A Comprehensive Guide to Blue Hour and Five Examples for Inspiration

When all fails in a day full of photography, blue hour is there for you.  No matter the weather or the day of the week, the sky (almost reliably) turns into a nearly deep blue a few minutes after the sunsets. While the loss of sunlight is the cue to packing up for many photographers, that is a big mistake. When using color film remember that on a rainy day the sky doesn't go from gray to black, but rather gray to blue to black. The fact of the matter is a lot of fresh opportunities present themselves after a sunset, so a photographer must always be ready to shoot at this time. What I like to do is scout an area for potential photo-ops before the sunsets and occasionally I set myself at the best place possible for blue hour. But remember that blue hour, despite its deceiving name, is only at its prime for a few minutes, so plan ahead. Here's a great tool to calculating the time of the "blue hour:" The following are a few good examples of blue hour photographs and the reasons why they are good:

How this photograph captures color, as well as the essence of the time period it was shot in makes for a vivid blue hour shot. This image is visually alluring because it observes two guidelines of composition: the rule of thirds and leading lines. This makes the viewers eyes "flow" with the image in an interesting and appealing way. On the other hand, this image is also a prime example of the importance of mood in a blue hour image. This is depicted through the Christmas lights, which acts as an contrast to the dark blue coloring of the sky.

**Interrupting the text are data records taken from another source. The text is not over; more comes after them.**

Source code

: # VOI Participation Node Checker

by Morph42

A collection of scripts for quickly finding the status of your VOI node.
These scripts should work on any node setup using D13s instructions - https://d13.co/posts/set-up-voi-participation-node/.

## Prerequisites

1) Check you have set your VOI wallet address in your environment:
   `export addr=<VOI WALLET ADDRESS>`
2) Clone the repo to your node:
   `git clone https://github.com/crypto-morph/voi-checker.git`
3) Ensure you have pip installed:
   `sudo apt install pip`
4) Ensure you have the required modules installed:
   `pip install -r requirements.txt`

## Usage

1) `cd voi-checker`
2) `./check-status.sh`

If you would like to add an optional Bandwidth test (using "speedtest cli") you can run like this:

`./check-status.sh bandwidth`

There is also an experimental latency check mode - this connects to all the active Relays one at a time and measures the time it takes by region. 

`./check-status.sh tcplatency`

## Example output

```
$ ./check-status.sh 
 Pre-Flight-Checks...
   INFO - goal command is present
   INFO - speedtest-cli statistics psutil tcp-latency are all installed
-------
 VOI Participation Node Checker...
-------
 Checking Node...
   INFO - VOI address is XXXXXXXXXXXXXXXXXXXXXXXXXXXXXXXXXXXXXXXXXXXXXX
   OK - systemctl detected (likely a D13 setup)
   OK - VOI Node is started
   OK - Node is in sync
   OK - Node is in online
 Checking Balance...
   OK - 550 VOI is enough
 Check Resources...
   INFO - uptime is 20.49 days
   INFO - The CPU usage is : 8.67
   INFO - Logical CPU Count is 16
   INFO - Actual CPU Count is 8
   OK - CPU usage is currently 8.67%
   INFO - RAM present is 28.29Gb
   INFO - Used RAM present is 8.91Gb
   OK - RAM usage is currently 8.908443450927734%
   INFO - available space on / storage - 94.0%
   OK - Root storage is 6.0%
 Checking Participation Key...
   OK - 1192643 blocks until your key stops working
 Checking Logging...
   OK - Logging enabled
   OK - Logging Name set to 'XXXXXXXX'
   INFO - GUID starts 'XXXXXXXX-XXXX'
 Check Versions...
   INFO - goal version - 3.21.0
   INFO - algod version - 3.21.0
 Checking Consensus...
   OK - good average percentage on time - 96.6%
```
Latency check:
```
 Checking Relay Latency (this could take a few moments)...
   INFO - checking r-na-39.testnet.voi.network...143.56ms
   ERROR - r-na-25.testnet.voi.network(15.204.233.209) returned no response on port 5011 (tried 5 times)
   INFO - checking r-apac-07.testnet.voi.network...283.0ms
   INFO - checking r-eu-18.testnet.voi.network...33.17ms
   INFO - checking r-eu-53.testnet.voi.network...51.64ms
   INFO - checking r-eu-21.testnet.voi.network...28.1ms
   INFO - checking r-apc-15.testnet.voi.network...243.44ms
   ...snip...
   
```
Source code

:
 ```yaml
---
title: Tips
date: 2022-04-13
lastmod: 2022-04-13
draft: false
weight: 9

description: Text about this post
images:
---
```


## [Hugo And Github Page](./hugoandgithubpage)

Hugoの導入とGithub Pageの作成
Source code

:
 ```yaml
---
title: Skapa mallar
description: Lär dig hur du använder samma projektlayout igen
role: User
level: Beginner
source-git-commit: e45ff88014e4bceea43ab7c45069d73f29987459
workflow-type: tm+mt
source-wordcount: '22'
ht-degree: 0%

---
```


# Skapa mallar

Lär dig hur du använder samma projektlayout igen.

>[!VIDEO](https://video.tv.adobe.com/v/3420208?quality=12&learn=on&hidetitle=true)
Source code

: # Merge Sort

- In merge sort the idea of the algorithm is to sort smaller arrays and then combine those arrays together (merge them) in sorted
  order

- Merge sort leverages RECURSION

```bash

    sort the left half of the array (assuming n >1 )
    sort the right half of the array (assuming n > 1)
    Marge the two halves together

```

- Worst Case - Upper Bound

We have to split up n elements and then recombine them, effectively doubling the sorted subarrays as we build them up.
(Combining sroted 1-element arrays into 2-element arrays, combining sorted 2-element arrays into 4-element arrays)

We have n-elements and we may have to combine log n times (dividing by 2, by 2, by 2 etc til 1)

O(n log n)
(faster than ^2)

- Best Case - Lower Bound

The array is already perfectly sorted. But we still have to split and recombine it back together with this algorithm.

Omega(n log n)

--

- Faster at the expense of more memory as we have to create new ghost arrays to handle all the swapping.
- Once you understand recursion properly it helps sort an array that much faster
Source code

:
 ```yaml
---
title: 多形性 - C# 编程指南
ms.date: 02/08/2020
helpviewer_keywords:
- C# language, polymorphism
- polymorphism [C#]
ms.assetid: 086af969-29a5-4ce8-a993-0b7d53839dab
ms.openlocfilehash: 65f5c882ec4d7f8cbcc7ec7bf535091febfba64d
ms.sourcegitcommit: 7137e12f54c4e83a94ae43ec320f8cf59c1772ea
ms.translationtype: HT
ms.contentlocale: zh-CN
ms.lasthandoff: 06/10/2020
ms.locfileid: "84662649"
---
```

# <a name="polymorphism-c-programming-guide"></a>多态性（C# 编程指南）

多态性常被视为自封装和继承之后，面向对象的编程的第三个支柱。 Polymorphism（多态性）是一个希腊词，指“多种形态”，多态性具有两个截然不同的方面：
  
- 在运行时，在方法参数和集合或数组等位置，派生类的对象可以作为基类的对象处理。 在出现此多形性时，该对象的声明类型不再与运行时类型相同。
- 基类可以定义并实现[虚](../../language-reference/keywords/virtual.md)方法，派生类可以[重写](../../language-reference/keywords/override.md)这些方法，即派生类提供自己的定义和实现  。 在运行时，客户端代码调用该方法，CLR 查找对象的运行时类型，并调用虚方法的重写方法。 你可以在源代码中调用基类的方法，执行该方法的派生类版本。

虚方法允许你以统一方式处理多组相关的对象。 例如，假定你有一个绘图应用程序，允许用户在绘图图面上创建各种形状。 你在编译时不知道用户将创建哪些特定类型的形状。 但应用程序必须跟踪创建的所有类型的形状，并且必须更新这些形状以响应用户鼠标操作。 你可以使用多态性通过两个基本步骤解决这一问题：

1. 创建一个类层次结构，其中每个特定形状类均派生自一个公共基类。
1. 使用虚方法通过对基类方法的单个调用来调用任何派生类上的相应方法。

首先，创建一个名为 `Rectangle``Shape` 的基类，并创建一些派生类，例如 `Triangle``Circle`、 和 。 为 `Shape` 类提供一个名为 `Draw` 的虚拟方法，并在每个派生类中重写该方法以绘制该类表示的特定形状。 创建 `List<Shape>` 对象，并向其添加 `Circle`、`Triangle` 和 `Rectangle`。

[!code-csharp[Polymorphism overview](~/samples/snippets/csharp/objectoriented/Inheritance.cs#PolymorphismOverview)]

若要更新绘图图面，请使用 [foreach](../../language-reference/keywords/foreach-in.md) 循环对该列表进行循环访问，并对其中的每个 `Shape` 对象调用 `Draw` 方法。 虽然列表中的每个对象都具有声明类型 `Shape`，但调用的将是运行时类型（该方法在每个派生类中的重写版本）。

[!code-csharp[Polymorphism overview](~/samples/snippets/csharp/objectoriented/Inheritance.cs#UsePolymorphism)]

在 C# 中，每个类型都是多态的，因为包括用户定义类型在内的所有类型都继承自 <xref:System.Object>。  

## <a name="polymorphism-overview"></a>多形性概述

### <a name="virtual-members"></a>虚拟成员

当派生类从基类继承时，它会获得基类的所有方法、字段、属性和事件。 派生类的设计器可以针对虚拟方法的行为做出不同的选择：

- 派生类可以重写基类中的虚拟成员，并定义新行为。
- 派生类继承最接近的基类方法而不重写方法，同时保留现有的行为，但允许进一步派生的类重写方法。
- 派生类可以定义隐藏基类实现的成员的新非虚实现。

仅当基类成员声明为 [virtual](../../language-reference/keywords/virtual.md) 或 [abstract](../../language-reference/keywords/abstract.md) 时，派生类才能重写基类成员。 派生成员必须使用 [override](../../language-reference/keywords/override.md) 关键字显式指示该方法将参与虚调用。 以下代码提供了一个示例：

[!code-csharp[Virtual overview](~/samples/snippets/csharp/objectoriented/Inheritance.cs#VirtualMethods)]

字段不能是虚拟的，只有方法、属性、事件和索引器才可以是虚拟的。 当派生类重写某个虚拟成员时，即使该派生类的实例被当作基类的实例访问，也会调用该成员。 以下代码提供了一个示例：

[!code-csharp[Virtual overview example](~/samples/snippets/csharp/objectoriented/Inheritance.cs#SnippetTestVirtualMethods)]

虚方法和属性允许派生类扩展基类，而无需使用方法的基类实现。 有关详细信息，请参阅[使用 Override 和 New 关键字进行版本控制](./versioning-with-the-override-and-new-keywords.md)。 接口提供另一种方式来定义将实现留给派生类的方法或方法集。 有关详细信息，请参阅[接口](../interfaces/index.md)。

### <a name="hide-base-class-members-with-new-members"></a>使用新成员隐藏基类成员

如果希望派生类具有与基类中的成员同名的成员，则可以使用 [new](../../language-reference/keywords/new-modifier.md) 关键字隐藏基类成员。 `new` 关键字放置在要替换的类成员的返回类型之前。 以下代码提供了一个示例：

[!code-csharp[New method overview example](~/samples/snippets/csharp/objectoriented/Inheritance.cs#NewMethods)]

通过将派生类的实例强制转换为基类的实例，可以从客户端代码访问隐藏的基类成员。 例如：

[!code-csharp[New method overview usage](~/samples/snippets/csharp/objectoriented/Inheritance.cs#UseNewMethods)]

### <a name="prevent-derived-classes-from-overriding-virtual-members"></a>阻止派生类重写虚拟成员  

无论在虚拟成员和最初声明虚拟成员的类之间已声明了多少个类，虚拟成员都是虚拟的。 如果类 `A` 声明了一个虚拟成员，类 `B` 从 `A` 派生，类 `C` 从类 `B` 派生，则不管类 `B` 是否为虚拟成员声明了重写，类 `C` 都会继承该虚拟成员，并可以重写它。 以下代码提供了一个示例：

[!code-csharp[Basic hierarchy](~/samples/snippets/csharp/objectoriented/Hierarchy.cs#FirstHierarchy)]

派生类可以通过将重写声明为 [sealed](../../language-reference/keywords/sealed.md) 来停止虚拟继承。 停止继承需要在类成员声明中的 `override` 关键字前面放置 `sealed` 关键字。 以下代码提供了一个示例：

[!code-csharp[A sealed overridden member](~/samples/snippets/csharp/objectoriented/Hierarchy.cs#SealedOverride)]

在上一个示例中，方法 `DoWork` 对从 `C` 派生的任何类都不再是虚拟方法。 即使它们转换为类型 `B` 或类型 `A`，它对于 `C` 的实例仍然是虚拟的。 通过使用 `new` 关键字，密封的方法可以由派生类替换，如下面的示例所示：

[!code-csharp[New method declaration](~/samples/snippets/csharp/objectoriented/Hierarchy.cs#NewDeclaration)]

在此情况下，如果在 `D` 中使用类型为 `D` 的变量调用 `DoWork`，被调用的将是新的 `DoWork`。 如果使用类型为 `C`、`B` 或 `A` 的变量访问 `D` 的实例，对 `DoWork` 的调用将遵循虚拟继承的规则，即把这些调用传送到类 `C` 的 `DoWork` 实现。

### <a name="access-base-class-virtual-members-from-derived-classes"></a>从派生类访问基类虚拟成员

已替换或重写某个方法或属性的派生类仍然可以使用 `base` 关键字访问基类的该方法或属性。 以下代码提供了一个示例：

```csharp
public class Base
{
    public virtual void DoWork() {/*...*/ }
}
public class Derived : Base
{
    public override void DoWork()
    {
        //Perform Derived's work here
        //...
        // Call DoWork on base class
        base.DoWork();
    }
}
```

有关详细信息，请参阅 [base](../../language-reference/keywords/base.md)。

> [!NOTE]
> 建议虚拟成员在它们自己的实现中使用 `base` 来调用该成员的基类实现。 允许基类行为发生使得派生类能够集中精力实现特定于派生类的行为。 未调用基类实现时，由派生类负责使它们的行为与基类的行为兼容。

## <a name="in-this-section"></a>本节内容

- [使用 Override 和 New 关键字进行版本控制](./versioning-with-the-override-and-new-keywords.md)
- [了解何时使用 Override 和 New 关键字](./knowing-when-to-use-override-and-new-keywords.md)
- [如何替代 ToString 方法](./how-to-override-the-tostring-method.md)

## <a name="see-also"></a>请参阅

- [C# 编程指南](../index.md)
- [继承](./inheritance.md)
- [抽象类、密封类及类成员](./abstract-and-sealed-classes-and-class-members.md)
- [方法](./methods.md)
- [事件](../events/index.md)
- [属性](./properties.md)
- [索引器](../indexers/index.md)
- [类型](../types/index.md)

The interspersion of patterns, texture, color, and greenery in Fez, Morocco, make this blue hour photograph work. In this instance, the pinkish blue sky is an attractive feature that lures the eye to the horizon of the photograph, allowing a viewers eyeballs to begin its journey through the city. The coexistence between the sky and the scene itself adds value to the image. This image also acts as a good reminder that its important to observe the cycle of lighting and wait for the most compelling lighting in the atmosphere (as it did here) in order to get the best shot possible.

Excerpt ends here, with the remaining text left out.